Nothing other than the lines from the one containing "- [**Make**](https://Depedencies)**:** A" through the last line of the data below should be output, each reproduced exactly.

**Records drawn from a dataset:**
* * *
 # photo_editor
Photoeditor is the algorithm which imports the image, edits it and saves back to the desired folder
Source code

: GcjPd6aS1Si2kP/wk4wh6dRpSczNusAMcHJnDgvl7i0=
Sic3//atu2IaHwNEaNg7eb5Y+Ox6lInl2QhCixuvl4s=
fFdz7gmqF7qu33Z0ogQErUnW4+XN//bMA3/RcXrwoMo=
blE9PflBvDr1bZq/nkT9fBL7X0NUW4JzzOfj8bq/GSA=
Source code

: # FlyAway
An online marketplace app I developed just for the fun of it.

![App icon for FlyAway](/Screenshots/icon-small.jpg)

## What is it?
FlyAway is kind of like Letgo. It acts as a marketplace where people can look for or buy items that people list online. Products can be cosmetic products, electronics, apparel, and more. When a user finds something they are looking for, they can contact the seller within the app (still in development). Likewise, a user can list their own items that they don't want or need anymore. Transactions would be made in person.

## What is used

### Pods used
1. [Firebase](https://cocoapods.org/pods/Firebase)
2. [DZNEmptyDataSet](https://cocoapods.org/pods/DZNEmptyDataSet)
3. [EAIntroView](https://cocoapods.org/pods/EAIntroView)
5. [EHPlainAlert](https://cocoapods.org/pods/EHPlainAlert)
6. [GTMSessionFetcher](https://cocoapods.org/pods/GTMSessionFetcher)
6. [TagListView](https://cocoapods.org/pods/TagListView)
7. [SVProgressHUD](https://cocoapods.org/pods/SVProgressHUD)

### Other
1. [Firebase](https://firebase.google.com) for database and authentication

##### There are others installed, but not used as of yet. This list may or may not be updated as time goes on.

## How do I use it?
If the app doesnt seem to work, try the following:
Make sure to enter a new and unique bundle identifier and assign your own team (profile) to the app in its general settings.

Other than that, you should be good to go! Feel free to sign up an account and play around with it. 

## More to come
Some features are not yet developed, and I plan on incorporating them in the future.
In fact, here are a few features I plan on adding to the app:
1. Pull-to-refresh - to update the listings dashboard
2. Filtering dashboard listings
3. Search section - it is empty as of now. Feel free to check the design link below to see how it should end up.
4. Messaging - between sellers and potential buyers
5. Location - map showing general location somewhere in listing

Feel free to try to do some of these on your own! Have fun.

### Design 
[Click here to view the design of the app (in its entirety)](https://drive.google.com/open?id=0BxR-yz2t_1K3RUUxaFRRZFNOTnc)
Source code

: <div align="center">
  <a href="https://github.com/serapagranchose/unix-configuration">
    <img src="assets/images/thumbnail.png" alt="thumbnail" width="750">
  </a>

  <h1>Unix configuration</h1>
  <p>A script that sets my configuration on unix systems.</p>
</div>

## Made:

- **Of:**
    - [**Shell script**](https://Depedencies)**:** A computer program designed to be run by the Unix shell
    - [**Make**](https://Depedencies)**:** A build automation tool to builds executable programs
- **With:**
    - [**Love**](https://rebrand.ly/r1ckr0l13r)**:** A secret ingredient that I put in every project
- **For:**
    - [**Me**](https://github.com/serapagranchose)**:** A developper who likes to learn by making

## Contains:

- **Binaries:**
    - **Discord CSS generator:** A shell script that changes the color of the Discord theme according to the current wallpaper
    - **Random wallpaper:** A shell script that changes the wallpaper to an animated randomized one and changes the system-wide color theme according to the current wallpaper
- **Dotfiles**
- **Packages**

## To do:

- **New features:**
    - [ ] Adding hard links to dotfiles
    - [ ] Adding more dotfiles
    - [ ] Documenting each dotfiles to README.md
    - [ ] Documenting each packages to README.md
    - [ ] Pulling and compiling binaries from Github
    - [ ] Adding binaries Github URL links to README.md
* * *
**SOLUTION TO THIS PROBLEM:**
    - [**Make**](https://Depedencies)**:** A build automation tool to builds executable programs
- **With:**
    - [**Love**](https://rebrand.ly/r1ckr0l13r)**:** A secret ingredient that I put in every project
- **For:**
    - [**Me**](https://github.com/serapagranchose)**:** A developper who likes to learn by making

## Contains:

- **Binaries:**
    - **Discord CSS generator:** A shell script that changes the color of the Discord theme according to the current wallpaper
    - **Random wallpaper:** A shell script that changes the wallpaper to an animated randomized one and changes the system-wide color theme according to the current wallpaper
- **Dotfiles**
- **Packages**

## To do:

- **New features:**
    - [ ] Adding hard links to dotfiles
    - [ ] Adding more dotfiles
    - [ ] Documenting each dotfiles to README.md
    - [ ] Documenting each packages to README.md
    - [ ] Pulling and compiling binaries from Github
    - [ ] Adding binaries Github URL links to README.md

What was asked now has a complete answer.